The paper I just got to review consists of Theorem A and its Corollary B, the latter settling a major open problem in the field, it is said.
Unfortunately, the problem is not open, it was done in an obscure paper half a century ago (a not uncommon mistake, I must stress this doesn't imply or suggest foul play). I haven't yet started to read the submitted paper properly, but I know that - if correct - Theorem A on its own merits publication. I worry that if I point out the obscure paper to the author in the review, they may want to withdraw or very substantially change their submission, possibly making swathes of my review irrelevant and thus wasting my time and work. What is the proper etiquette here? Should I:
complete an honest review of the whole paper and only then inform both author and editor that the problem was settled before?
write a very short "why don't you mention that old paper?" review framed as "needs MAJOR revisions"?
contact the editor and ask them to pass the information before I agree to write the review?
write my review with a comprehensive comparison between the submitted paper and the old obscure one?
Point 4. is just a bonus question to see if people here do think that it's referee's duty to do so (I am of "in the perfect world we would have time for that" persuasion). I am wary of point 2., since it may prompt some editors to reject the paper outright, and it doesn't seem fair in this case. Hence I wonder about point 3. For what is worth, in my field I do have access to the paper before I agree to referee, so my impressions are not based just on the abstract, in particular I am sure the author does not cite the obscure paper.
UPDATE: Thanks everyone for your suggestions. Here's what I did, and why.
The paper under review and the older paper were both quite short for the field, so I spend one afternoon skimming through them. I concluded that the methods were significantly different, but there are parts of the older paper that will influence the body of the paper under review, and not only merit a "We note that the Corollary B appears in (...)" line.
I then filed a review recommending a resubmission after revision, pointing to the prior paper and how I see it might influence the present work. I explained that I didn't go too deep in the paper (for the reasons mentioned above) but I will be happy to review it if resubmitted. I also tried to be supportive, stating that the results seem correct (I could write that after that afternoon reading) and interesting, and in particular appropriate for publication.
I also wrote directly to the editor and appraised them of the situation. I politely asked them to a) contact the other reviewers and notify them about the prior work, as I honestly expect they may not know about it, or b) pass my review to the author before all other reviews come in. The editor sent me a generic "thank you for your time", and that was it.

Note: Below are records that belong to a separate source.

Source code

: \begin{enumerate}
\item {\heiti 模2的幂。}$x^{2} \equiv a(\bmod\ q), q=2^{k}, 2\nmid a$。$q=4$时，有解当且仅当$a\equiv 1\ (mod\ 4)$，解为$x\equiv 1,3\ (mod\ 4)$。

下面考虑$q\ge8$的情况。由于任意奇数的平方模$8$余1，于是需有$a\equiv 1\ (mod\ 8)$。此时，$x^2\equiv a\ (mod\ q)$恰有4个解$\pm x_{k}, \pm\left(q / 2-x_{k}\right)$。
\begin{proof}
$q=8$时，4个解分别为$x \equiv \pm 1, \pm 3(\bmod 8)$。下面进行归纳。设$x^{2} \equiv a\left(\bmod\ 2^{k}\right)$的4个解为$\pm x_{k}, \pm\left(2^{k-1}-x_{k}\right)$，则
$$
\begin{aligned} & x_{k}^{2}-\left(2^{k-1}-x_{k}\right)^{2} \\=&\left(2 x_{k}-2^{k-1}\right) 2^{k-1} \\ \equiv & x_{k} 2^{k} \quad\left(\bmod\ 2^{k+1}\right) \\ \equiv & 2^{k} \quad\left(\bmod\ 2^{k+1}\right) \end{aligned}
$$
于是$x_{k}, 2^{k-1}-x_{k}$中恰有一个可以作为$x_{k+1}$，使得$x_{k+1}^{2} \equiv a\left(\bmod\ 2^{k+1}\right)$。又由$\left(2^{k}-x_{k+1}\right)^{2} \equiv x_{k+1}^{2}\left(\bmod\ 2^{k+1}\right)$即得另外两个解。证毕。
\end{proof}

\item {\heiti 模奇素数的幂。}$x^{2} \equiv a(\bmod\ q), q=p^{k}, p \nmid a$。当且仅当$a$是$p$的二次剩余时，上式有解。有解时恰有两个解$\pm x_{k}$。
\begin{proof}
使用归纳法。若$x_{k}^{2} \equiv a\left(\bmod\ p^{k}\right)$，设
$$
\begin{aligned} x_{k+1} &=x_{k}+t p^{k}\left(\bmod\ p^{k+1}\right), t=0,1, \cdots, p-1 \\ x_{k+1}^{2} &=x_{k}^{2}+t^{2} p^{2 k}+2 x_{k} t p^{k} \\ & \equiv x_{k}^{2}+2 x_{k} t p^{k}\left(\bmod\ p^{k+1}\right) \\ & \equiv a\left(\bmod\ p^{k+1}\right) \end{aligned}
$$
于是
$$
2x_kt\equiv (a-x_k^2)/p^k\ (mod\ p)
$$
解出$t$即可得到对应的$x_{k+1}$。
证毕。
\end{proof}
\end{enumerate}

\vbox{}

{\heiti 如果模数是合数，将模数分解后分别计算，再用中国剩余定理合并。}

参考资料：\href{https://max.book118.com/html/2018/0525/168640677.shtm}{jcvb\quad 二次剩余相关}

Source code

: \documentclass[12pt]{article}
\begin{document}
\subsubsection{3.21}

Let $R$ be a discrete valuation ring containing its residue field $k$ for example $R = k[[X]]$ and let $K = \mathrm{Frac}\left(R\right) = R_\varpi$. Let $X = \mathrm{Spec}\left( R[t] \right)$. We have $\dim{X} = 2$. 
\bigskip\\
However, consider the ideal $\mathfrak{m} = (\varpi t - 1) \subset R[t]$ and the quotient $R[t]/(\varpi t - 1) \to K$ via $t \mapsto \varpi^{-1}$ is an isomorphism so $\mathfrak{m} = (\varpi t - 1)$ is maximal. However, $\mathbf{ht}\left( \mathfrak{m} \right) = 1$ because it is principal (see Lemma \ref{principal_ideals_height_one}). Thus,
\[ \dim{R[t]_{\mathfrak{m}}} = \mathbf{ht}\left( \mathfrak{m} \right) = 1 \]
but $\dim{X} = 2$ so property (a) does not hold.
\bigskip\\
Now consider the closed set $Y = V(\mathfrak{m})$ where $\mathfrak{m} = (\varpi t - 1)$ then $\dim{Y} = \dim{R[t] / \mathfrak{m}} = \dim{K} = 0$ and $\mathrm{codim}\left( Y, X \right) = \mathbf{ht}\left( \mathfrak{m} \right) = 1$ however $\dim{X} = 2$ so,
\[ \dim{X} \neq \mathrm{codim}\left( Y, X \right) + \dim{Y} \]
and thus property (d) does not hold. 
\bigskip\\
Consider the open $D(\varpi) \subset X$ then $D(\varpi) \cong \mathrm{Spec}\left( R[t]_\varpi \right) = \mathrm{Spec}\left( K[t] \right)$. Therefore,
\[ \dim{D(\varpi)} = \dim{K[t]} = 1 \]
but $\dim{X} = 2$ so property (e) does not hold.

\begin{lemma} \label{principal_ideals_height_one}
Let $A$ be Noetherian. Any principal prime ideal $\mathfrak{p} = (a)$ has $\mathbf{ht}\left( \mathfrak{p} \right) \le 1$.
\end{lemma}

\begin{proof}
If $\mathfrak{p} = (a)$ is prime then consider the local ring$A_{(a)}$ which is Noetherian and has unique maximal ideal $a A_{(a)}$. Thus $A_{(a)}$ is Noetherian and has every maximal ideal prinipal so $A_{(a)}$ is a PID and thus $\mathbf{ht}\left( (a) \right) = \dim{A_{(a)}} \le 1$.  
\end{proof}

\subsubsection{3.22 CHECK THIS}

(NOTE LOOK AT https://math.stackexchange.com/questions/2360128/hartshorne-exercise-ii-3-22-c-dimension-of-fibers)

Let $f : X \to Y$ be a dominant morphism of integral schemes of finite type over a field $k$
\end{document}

I accepted Allure's answer, as I think that if the papers were not so short, I wouldn't be able (and willing to spend time) to compare them so quickly and thus would pass that responsibility entirely to the author. I also wouldn't be able to quickly write anything resembling a review, and so probably would just ask the editor to contact the author and persuade them to resubmit after they take a look at the old paper. Moreover I convinced myself that I should contact the editor outside of just filing the review, since it may take arbitrarily long for the other reviews to come in and are eventually made available to the author, and all this time is wasted for them (not to mention for the fellow reviewers, as in this particular case it is possible they too can be unaware of that older paper). What motivated me in the end was the possibility that the author could find out that older paper while still waiting for the reviews, and then worry (as before, arbitrarily long) about ramifications - hence I think it was better for me to break the news to them with a generally positive message as soon as possible.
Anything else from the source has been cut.